The federal agency responsible for thousands of flight delays Wednesday morning has not had a Senate-confirmed director in place for nearly a year.

President Biden’s nominee for director of the Federal Aviation Administration (FAA) has yet to receive a confirmation hearing in the Senate since Steve Dickson stepped down from the post in March. 

Billy Nolen has served as the acting director of the agency since April 2022.

FAA paused takeoffs at U.S. airports for several hours Wednesday morning as it worked to fix its Notice to Air Missions System, which provides necessary flight information for all pilots. The system crashed early Wednesday morning. The ground stop was lifted at 8:50 a.m. EST, but not before more than 8,500 U.S. flights were delayed and more than 1,200 canceled as of 4 p.m. EST, according to FlightAware.

Department of Transportation Secretary Pete Buttigieg said he directed an investigation to be conducted into the root causes of the crashed FAA system.

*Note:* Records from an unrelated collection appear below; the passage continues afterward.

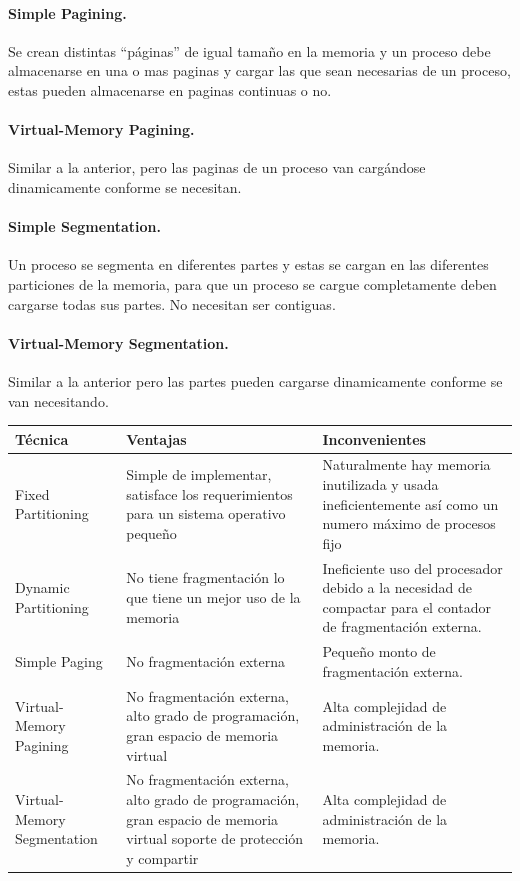 \documentclass[spanish,12pt,letterpapper]{article}
\begin{document}
	\paragraph{Simple Pagining.} Se crean distintas ``páginas'' de igual tamaño en la memoria y un proceso debe almacenarse en una o mas paginas y cargar las que sean necesarias de un proceso, estas pueden almacenarse en paginas continuas o no.
	
	\paragraph{Virtual-Memory Pagining.} Similar a la anterior, pero las paginas de un proceso van cargándose dinamicamente conforme se necesitan.
	
	\paragraph{Simple Segmentation.} Un proceso se segmenta en diferentes partes y estas se cargan en las diferentes particiones de la memoria, para que un proceso se cargue completamente deben cargarse todas sus partes. No necesitan ser contiguas.
	
	\paragraph{Virtual-Memory Segmentation.}	 Similar a la anterior pero las partes pueden cargarse dinamicamente conforme se van necesitando.
	
	\begin{center}
	\begin{tabular}{|p{4cm}|p{4cm}|p{4cm}|}
	\hline
	\textbf{Técnica} & \textbf{Ventajas} & \textbf{Inconvenientes}\\
	\hline
	Fixed Partitioning & Simple de implementar, satisface los requerimientos para un sistema operativo pequeño & Naturalmente hay memoria inutilizada y usada ineficientemente así como un numero máximo de procesos fijo  \\
	\hline
	Dynamic Partitioning & No tiene fragmentación lo que tiene un mejor uso de la memoria & Ineficiente uso del procesador debido a la necesidad de compactar para el contador de fragmentación externa.\\
	\hline
	Simple Paging & No fragmentación externa & Pequeño monto de fragmentación externa.\\
	\hline
	Virtual-Memory Pagining & No fragmentación externa, alto grado de programación, gran espacio de memoria virtual & Alta complejidad de administración de la memoria.\\
	\hline
	Virtual-Memory Segmentation & No fragmentación externa, alto grado de programación, gran espacio de memoria virtual soporte de protección y compartir & Alta complejidad de administración de la memoria.\\
	\hline
	\end{tabular}
	\end{center}	
	
\end{document}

‘FAA has determined that the safety system affected by the overnight outage is fully restored, and the nationwide ground stop will be lifted effective immediately,’ he tweeted Wednesday. ‘I have directed an after-action process to determine root causes and recommend next steps.’

Biden nominated Denver International Airport Chief Executive Phil Washington to head the FAA, and he is awaiting a vote in the Senate.

While Washington was nominated last summer, Democrats in charge of moving that nomination along said they didn’t have enough time to move him along last year.

Washington has faced skepticism from some Republicans who say he lacks experience in aviation. And critics later noted he was named in a political corruption investigation in Los Angeles. Still, Biden decided in January to nominate Washington again for the post in the new Congress.

Washington previously served as the CEO of the Los Angeles Metropolitan Transportation Authority, where a whistleblower alleged he prioritized contracts to a nonprofit run by a county supervisor. He was named in a search warrant for the political corruption case, which alleged he ordered a $75,000 bill to the nonprofit without good reason.